I mean, I get it. But also it’s not like I’m luring the kids into the porno store and showing them naked tits and peeners. They could very easily come to my doorstep, get their candy, and go back the way they came. Avoiding the porno altogether.

But we live in an age of helicopter parents and porno-skittish youngsters, so it’s been a struggle to get kids and their parents to come trick-or-treat at my place since I moved in 4 years ago. But it is possible if you’re willing to go the extra mile.

I’ve decided to use this space to share a few tips with anyone else who wants trick-or-treaters to come to their door this Halloween even though they live next to a porno store.


Don’t call any EXTRA attention to the porno store next door.
I get it, your first instinct is to tell children and their parents to “not worry about” the shady porno store that’s 10 feet away. Trust me, that just gets them looking in the direction of the porno store. And once that happens, the fish is off the hook.
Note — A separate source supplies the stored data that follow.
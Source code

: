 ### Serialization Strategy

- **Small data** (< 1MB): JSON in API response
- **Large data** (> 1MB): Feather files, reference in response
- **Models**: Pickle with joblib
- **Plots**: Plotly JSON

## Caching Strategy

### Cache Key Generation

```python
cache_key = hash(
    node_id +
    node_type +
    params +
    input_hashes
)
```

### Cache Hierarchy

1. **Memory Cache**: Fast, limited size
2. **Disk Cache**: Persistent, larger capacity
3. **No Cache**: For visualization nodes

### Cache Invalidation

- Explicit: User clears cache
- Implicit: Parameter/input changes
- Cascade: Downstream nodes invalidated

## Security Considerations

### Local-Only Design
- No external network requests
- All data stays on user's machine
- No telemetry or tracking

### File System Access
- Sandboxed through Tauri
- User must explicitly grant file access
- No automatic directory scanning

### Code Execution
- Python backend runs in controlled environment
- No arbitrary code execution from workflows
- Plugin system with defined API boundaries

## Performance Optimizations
Unless you’re asked a direct question about the porno store, it’s best to just act like it’s some forgettable, inoffensive place not even worth looking at, like an abandoned parking lot or a Sears.

Put a big sign that says “No Porno Here” out on your front gate.
A little on the nose, I know, but there’s no need for subtlety when it comes to letting children and their parents know that there won’t be any porno at your place. All the porno will be next door, where porno is supposed to be.

Get brighter neon lights than the porno store next door
The problem with porno stores is that they use bright neon lights that tend to grab a child’s attention. A string of orange Christmas lights and a candle in a Jack-O-Lantern just can’t compete. Pull out all the stops, hang up every neon light you can get your hands on. If that means hanging up the St. Pauli Girl neon bar sign that you told your wife you threw out, then that’s just what you gotta do.

King Size is king.
Before you even think about luring children up to a doorstep that’s right next to a porno store, you’re going to have to promise the moon, candy-wise. King size candy bars are always gold but, these days, gift certificates to kid-favorite places like Applebee’s and Best Buy work well too. And I know the parents won’t be disappointed either. ;)

Decorate, decorate, decorate!
One night every year we get to dip our toe into the spooky otherworld of ghosts, goblins, and synchronized dancing skeletons. Naturally, kids will be more attracted to houses that deliver on this fantasy. And that goes double for places that are right next to dirty old porno stores. Simply put: It’s way easier to divert attention away from the “Braless Blonde Babes 4” posters hanging in the porno store windows if your porch looks like a no-holds-barred, professional haunted house.

Play a CD of scary sounds to cover up the “porno store sounds.”
If you live next to a porno store you know what I’m talking about. Scary Halloween sound CD’s can be bought online.